Scan the material below for "chatka", then return each line that contains it.

►

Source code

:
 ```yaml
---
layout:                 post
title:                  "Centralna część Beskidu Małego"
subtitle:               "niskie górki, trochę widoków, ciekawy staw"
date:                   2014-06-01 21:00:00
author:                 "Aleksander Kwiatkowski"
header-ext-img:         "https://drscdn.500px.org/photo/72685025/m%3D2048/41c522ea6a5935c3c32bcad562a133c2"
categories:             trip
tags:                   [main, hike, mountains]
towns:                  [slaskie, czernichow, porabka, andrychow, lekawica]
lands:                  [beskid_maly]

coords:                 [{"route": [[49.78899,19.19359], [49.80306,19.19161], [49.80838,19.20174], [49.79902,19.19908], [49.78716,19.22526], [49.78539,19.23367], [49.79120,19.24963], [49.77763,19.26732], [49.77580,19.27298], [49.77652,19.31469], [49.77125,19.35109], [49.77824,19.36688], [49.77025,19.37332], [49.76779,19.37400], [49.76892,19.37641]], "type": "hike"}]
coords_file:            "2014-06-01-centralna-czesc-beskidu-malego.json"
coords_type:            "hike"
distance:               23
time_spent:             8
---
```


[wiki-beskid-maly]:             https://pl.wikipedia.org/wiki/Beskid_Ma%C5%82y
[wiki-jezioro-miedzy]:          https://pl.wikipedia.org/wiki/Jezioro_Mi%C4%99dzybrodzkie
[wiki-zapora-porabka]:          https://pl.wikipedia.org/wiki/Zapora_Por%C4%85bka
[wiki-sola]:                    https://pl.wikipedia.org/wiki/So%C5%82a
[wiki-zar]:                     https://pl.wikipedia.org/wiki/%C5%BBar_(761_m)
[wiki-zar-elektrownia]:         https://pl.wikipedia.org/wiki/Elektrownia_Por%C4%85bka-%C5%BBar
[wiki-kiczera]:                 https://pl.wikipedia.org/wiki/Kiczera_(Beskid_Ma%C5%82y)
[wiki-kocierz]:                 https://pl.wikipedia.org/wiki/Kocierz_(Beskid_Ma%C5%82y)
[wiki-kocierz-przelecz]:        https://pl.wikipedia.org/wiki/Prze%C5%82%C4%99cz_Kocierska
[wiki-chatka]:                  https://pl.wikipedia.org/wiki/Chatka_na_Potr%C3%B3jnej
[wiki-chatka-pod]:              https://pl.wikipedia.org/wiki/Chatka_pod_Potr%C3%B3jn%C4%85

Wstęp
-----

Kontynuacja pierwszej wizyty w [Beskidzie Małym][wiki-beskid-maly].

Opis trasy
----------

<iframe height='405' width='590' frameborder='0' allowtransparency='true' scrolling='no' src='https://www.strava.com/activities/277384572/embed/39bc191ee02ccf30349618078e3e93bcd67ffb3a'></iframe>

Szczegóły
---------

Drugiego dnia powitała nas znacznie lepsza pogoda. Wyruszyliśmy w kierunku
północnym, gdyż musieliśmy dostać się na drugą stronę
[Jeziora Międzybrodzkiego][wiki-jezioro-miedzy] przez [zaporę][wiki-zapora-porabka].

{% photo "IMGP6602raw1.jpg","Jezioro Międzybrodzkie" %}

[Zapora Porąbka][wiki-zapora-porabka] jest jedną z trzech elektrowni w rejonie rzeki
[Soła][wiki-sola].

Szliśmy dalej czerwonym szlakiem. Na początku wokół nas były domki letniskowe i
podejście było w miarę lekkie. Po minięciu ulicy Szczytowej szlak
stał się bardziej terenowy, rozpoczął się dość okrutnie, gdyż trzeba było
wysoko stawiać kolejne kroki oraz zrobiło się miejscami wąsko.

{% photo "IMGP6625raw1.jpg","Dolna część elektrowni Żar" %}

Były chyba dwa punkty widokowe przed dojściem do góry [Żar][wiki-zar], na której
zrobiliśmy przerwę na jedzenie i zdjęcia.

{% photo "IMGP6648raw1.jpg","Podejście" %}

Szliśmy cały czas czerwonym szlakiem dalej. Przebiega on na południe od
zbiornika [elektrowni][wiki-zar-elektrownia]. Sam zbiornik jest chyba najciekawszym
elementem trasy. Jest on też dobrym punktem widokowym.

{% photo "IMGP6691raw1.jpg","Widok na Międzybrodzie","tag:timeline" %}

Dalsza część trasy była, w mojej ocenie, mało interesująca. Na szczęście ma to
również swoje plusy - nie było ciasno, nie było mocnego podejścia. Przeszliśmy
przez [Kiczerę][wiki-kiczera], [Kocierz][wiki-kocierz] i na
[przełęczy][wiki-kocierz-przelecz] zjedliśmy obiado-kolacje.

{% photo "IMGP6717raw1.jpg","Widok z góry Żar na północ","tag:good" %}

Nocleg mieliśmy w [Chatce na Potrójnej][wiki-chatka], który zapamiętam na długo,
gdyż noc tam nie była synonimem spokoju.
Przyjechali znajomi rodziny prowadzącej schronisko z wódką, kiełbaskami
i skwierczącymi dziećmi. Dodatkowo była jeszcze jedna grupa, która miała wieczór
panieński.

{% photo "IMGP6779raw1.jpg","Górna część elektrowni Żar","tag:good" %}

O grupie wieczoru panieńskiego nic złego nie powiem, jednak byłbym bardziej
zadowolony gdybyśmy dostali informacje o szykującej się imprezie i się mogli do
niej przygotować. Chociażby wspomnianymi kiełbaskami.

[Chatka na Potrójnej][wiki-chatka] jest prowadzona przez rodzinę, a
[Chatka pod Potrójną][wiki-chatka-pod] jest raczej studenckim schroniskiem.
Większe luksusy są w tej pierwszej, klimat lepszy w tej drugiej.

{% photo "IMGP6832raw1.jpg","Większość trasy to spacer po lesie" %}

◄

Output of the exercise -
[wiki-chatka]:                  https://pl.wikipedia.org/wiki/Chatka_na_Potr%C3%B3jnej
[wiki-chatka-pod]:              https://pl.wikipedia.org/wiki/Chatka_pod_Potr%C3%B3jn%C4%85
Nocleg mieliśmy w [Chatce na Potrójnej][wiki-chatka], który zapamiętam na długo,
[Chatka na Potrójnej][wiki-chatka] jest prowadzona przez rodzinę, a
[Chatka pod Potrójną][wiki-chatka-pod] jest raczej studenckim schroniskiem.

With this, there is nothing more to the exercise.